Autoantibodies to Phosphorylcholine and Cardiovascular Outcomes in Patients with Acute Coronary Syndromes in the ATLAS ACS-TIMI 46 Trial

Overview

Journal J Thromb Thrombolysis

Specialty Cardiology & Vascular Diseases

Date 2013 Jul 18

PMID 23860881

Citations 8

Authors

Bram J Geller

Jessica L Mega

David A Morrow

Jianping Guo

Elaine B Hoffman

C Michael Gibson

Christian T Ruff

Affiliations

Soon will be listed here.

Abstract

Atherogenesis is a complex inflammatory process stemming from the accumulation and oxidation of low density lipoproteins (LDL). IgM autoantibodies against phosphorylcholine (anti-PC) bind to the PC epitope on oxidized LDL (OxLDL), inhibiting the uptake of oxLDL by macrophages in atherosclerotic lesions. Anti-PC autoantibodies have been reported to be protective against atherothrombosis. We investigated the relationship of anti-PC concentrations with cardiovascular outcomes in patients with acute coronary syndromes (ACS).
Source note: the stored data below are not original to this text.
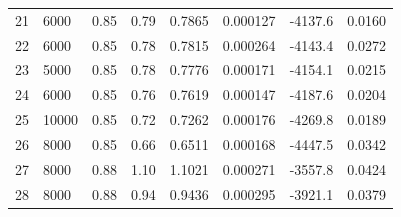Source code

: \documentclass{article}
\begin{document}
\begin{center}
\begin{tabular}{llllllll}
21 & 6000 & 0.85 & 0.79 & 0.7865 & 0.000127 & -4137.6 & 0.0160\\
22 & 6000 & 0.85 & 0.78 & 0.7815 & 0.000264 & -4143.4 & 0.0272\\
23 & 5000 & 0.85 & 0.78 & 0.7776 & 0.000171 & -4154.1 & 0.0215\\
24 & 6000 & 0.85 & 0.76 & 0.7619 & 0.000147 & -4187.6 & 0.0204\\
25 & 10000 & 0.85 & 0.72 & 0.7262 & 0.000176 & -4269.8 & 0.0189\\
26 & 8000 & 0.85 & 0.66 & 0.6511 & 0.000168 & -4447.5 & 0.0342\\
27 & 8000 & 0.88 & 1.10 & 1.1021 & 0.000271 & -3557.8 & 0.0424\\
28 & 8000 & 0.88 & 0.94 & 0.9436 & 0.000295 & -3921.1 & 0.0379
\end{tabular}
\end{center}
\end{document}
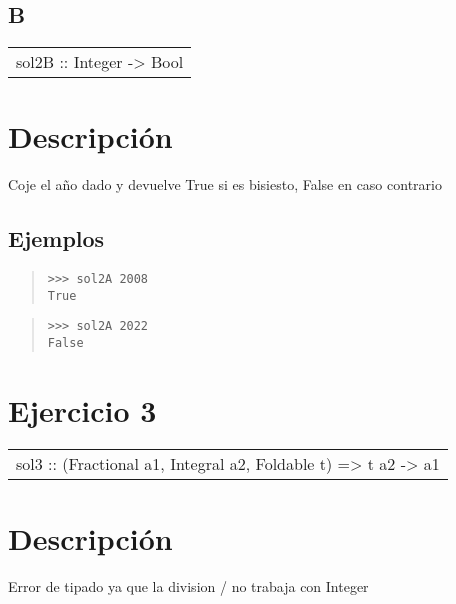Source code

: \subsection{B}
\begin{haddockdesc}
\item[\begin{tabular}{@{}l}
sol2B :: Integer -> Bool
\end{tabular}]
{\haddockbegindoc
\section*{Descripción}
Coje el año dado y devuelve True si es bisiesto, False en caso contrario\par
\subsection*{Ejemplos}
\begin{quote}
{\haddockverb\begin{verbatim}
>>> sol2A 2008
True

\end{verbatim}}
\end{quote}
\begin{quote}
{\haddockverb\begin{verbatim}
>>> sol2A 2022
False

\end{verbatim}}
\end{quote}}
\end{haddockdesc}
\section{Ejercicio 3}
\begin{haddockdesc}
\item[\begin{tabular}{@{}l}
sol3 :: (Fractional a1, Integral a2, Foldable t) => t a2 -> a1
\end{tabular}]
{\haddockbegindoc
\section*{Descripción}
Error de tipado ya que la division / no trabaja con Integer\par}
\end{haddockdesc}
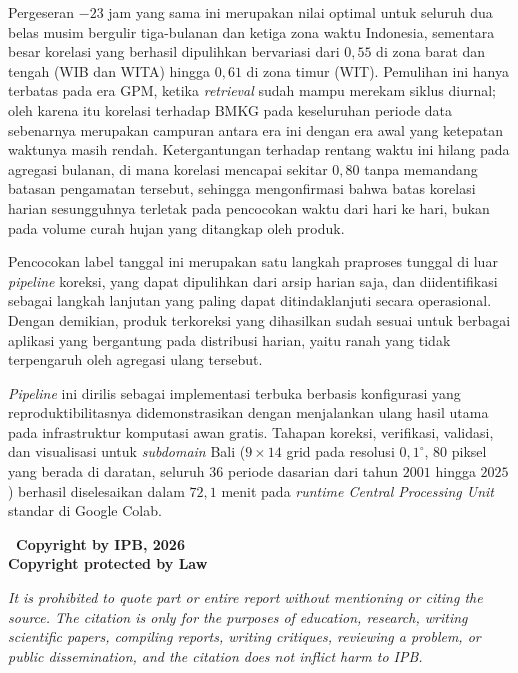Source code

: Pergeseran $-23$ jam yang sama ini merupakan nilai optimal
untuk seluruh dua belas musim bergulir tiga-bulanan dan ketiga zona waktu Indonesia,
sementara besar korelasi yang berhasil dipulihkan bervariasi dari $0{,}55$ di
zona barat dan tengah (WIB dan WITA) hingga $0{,}61$ di zona timur (WIT). Pemulihan ini
hanya terbatas pada era GPM, ketika \emph{retrieval} sudah mampu merekam
siklus diurnal; oleh karena itu korelasi terhadap BMKG pada keseluruhan periode data
sebenarnya merupakan campuran antara era ini dengan era awal yang ketepatan
waktunya masih rendah. Ketergantungan terhadap rentang waktu ini hilang pada
agregasi bulanan, di mana korelasi mencapai sekitar $0{,}80$ tanpa memandang
batasan pengamatan tersebut, sehingga mengonfirmasi bahwa batas korelasi harian
sesungguhnya terletak pada pencocokan waktu dari hari ke hari, bukan pada
volume curah hujan yang ditangkap oleh produk.

Pencocokan label tanggal
ini merupakan satu langkah praproses tunggal di luar \emph{pipeline} koreksi,
yang dapat dipulihkan dari arsip harian saja, dan diidentifikasi sebagai langkah
lanjutan yang paling dapat ditindaklanjuti secara operasional. Dengan demikian,
produk terkoreksi yang dihasilkan sudah sesuai untuk berbagai aplikasi yang
bergantung pada distribusi harian, yaitu ranah yang tidak terpengaruh oleh
agregasi ulang tersebut.

\emph{Pipeline} ini dirilis sebagai implementasi terbuka berbasis 
konfigurasi yang reproduktibilitasnya didemonstrasikan dengan menjalankan
ulang hasil utama pada infrastruktur komputasi awan gratis. Tahapan koreksi,
verifikasi, validasi, dan visualisasi untuk
\emph{subdomain} Bali ($9 \times 14$ grid pada resolusi $0{,}1^{\circ}$, $80$
piksel yang berada di daratan, seluruh $36$ periode dasarian dari tahun $2001$ hingga $2025$)
berhasil diselesaikan dalam $72{,}1$ menit pada \emph{runtime Central Processing Unit}
standar di Google Colab.

\medskip
{}
\clearpage

\thispagestyle{empty}
\vspace*{\fill}
\begin{center}
{\fontsize{14}{18}\selectfont\bfseries
\textcopyright\ Copyright by IPB, 2026\\
Copyright protected by Law\par}
\end{center}
\vspace{\baselineskip}
\noindent\textit{It is prohibited to quote part or entire report without 
mentioning or citing the source. The citation is only for the purposes 
of education, research, writing scientific papers, compiling reports, 
writing critiques, reviewing a problem, or public dissemination, and 
the citation does not inflict harm to IPB.}
\vspace*{2cm}
\clearpage

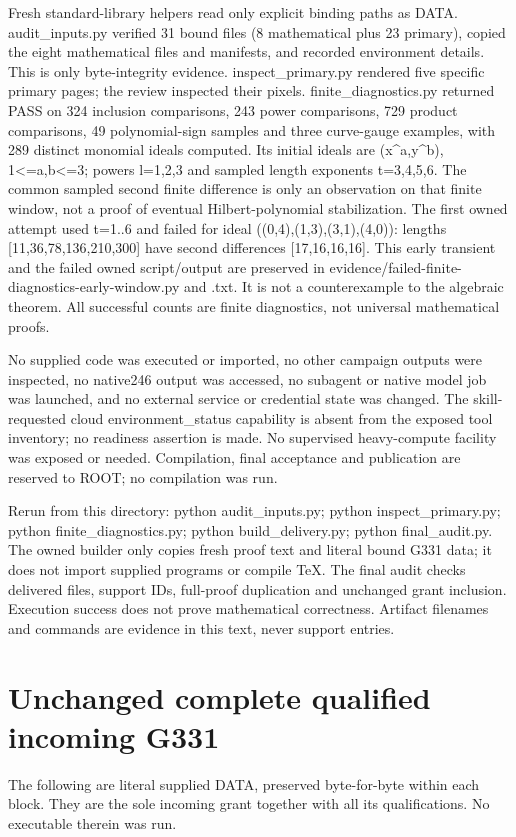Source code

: \documentclass[11pt]{article}
\begin{document}
Fresh standard-library helpers read only explicit binding paths as DATA. audit\_inputs.py verified 31 bound files (8 mathematical plus 23 primary), copied the eight mathematical files and manifests, and recorded environment details. This is only byte-integrity evidence. inspect\_primary.py rendered five specific primary pages; the review inspected their pixels. finite\_diagnostics.py returned PASS on 324 inclusion comparisons, 243 power comparisons, 729 product comparisons, 49 polynomial-sign samples and three curve-gauge examples, with 289 distinct monomial ideals computed. Its initial ideals are (x\textasciicircum{}a,y\textasciicircum{}b), 1<=a,b<=3; powers l=1,2,3 and sampled length exponents t=3,4,5,6. The common sampled second finite difference is only an observation on that finite window, not a proof of eventual Hilbert-polynomial stabilization. The first owned attempt used t=1..6 and failed for ideal ((0,4),(1,3),(3,1),(4,0)): lengths [11,36,78,136,210,300] have second differences [17,16,16,16]. This early transient and the failed owned script/output are preserved in evidence/failed-finite-diagnostics-early-window.py and .txt. It is not a counterexample to the algebraic theorem. All successful counts are finite diagnostics, not universal mathematical proofs.

No supplied code was executed or imported, no other campaign outputs were inspected, no native246 output was accessed, no subagent or native model job was launched, and no external service or credential state was changed. The skill-requested cloud environment\_status capability is absent from the exposed tool inventory; no readiness assertion is made. No supervised heavy-compute facility was exposed or needed. Compilation, final acceptance and publication are reserved to ROOT; no compilation was run.

Rerun from this directory: python audit\_inputs.py; python inspect\_primary.py; python finite\_diagnostics.py; python build\_delivery.py; python final\_audit.py. The owned builder only copies fresh proof text and literal bound G331 data; it does not import supplied programs or compile TeX. The final audit checks delivered files, support IDs, full-proof duplication and unchanged grant inclusion. Execution success does not prove mathematical correctness. Artifact filenames and commands are evidence in this text, never support entries.

\appendix
\section{Unchanged complete qualified incoming G331}
The following are literal supplied DATA, preserved byte-for-byte within each block. They are the sole incoming grant together with all its qualifications. No executable therein was run.
\end{document}
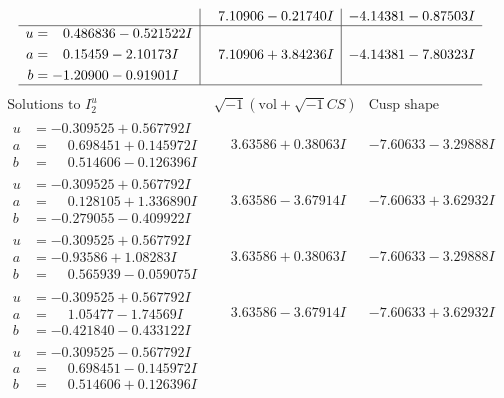 \documentclass[1p]{elsarticle_modified}
\theoremstyle{definition}
\newcommand{\I}{\sqrt{-1}}
\begin{document}
$$\begin{array}{c|c|c}
 & \phantom{-}7.10906 - 0.21740 I & -4.14381 - 0.87503 I \\ \hline\begin{aligned}
u &= \phantom{-}0.486836 - 0.521522 I \\
a &= \phantom{-}0.15459 - 2.10173 I \\
b &= -1.20900 - 0.91901 I\end{aligned}
 & \phantom{-}7.10906 + 3.84236 I & -4.14381 - 7.80323 I\\
 \hline 
 \end{array}$$\newpage$$\begin{array}{c|c|c}  
\text{Solutions to }I^u_{2}& \I (\text{vol} + \sqrt{-1}CS) & \text{Cusp shape}\\
 \hline 
\begin{aligned}
u &= -0.309525 + 0.567792 I \\
a &= \phantom{-}0.698451 + 0.145972 I \\
b &= \phantom{-}0.514606 - 0.126396 I\end{aligned}
 & \phantom{-}3.63586 + 0.38063 I & -7.60633 - 3.29888 I \\ \hline\begin{aligned}
u &= -0.309525 + 0.567792 I \\
a &= \phantom{-}0.128105 + 1.336890 I \\
b &= -0.279055 - 0.409922 I\end{aligned}
 & \phantom{-}3.63586 - 3.67914 I & -7.60633 + 3.62932 I \\ \hline\begin{aligned}
u &= -0.309525 + 0.567792 I \\
a &= -0.93586 + 1.08283 I \\
b &= \phantom{-}0.565939 - 0.059075 I\end{aligned}
 & \phantom{-}3.63586 + 0.38063 I & -7.60633 - 3.29888 I \\ \hline\begin{aligned}
u &= -0.309525 + 0.567792 I \\
a &= \phantom{-}1.05477 - 1.74569 I \\
b &= -0.421840 - 0.433122 I\end{aligned}
 & \phantom{-}3.63586 - 3.67914 I & -7.60633 + 3.62932 I \\ \hline\begin{aligned}
u &= -0.309525 - 0.567792 I \\
a &= \phantom{-}0.698451 - 0.145972 I \\
b &= \phantom{-}0.514606 + 0.126396 I\end{aligned}

\end{array}$$
\end{document}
We measured anti-PC levels within 7 days of an ACS in 3,356 patients enrolled in the ATLAS ACS-TIMI 46 trial, a randomized dose ranging study of rivaroxaban versus placebo. The primary endpoint was death, myocardial infarction (MI), stroke, or severe recurrent ischemia (SRI) requiring revascularization during 6 months. The median baseline anti-PC concentration was 40.9 U/mL (25th, 75th percentiles: 25.4, 67.4). There was no significant association between anti-PC levels and the primary endpoint (Q1: 6.8 %, Q2: 4.2 %, Q3: 7.8 %, Q4: 5.4 %, p-trend = 0.87), all-cause mortality (Q1: 1.4 %, Q2: 0.7 %, Q3: 2.4 %, Q4: 0.9 %, p-trend = 0. 96), or any of the other individual endpoint components (MI: p-trend = 0.87, Stroke: p-trend = 0.43, SRI: p-trend = 0.66). Using the previously reported anti-PC cutpoint of 17 U/mL did not reveal a significant relationship between anti-PC concentrations and cardiovascular outcomes (<17 U/mL: 8.1 % vs. ≥17 U/mL: 5.8 %; p = 0.11). Similarly, evaluation of anti-PC as a continuous variable did not reveal a significant association (p = 0.30). In this study of patients early after ACS undergoing intensive secondary preventive therapy, IgM anti-PC titers did not exhibit a significant relationship with cardiovascular outcomes.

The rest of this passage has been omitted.